We also would love the security that comes with growing savings. We'd really rather stop having our savings taken from us and given to complete strangers and military contractors.
We can live a comfortable enough life with the money left over after the government mugs us. But we can't save nearly as much as we'd like. We can't live as well. We can't help those close to us as much or at all. We suspect that this is a situation a lot of you are in.
And that's the point. We're all left with just enough to give us hope, to keep us productive, to keep us from falling into utter despair.
A good chunk of the money the government takes from us is supposed to help ease our later years...paying for our medication and giving us money to pay for our food and energy bills.
But we know how that really works. That money is being used to pay for others and for other things right now, mostly things that just make the economy worse and our the world less stable. The expectation is that the government will lie to the next couple of generations, take their money and pay for us when the time comes.
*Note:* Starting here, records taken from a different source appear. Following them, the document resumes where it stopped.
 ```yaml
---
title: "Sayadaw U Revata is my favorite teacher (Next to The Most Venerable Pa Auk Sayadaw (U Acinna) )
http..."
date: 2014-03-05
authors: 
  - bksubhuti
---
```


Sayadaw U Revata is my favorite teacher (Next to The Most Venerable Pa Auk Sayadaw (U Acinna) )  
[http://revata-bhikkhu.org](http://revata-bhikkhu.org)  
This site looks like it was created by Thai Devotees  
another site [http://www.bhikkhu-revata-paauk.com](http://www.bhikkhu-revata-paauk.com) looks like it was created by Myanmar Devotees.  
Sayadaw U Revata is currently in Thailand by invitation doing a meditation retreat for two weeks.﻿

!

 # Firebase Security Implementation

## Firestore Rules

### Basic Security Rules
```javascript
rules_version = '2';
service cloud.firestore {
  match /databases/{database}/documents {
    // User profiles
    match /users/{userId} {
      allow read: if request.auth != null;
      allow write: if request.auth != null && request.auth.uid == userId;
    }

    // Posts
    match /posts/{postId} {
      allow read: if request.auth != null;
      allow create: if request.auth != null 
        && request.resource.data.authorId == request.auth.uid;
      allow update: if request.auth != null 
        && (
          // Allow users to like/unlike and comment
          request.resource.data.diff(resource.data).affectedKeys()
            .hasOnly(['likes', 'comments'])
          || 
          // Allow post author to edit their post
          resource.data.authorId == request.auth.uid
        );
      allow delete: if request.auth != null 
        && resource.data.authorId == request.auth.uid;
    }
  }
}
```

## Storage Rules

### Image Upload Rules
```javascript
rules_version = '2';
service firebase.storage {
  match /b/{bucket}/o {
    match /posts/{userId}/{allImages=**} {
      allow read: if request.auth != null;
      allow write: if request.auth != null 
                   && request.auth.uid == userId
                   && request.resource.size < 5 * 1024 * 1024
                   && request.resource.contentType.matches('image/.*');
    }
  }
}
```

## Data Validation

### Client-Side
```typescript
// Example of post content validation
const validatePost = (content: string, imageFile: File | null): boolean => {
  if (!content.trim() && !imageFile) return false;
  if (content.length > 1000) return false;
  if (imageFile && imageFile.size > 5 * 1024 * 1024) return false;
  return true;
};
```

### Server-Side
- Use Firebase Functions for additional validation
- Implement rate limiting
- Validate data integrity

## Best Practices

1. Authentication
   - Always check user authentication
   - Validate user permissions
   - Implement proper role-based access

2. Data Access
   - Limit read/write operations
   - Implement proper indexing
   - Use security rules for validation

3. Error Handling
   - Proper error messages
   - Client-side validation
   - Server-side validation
Again, while most know in their bones that they're being robbed...that they are not getting what they are forced to pay for...they manage to ignore it. For the self-employed, it's a bit different. The ugly truth is obvious every few months when they write out a check and mail it to the IRS.
They get to bundle up their higher quality of life, their financial security, their assistance for loved ones, into a check every quarter and send it away, never to be seen again.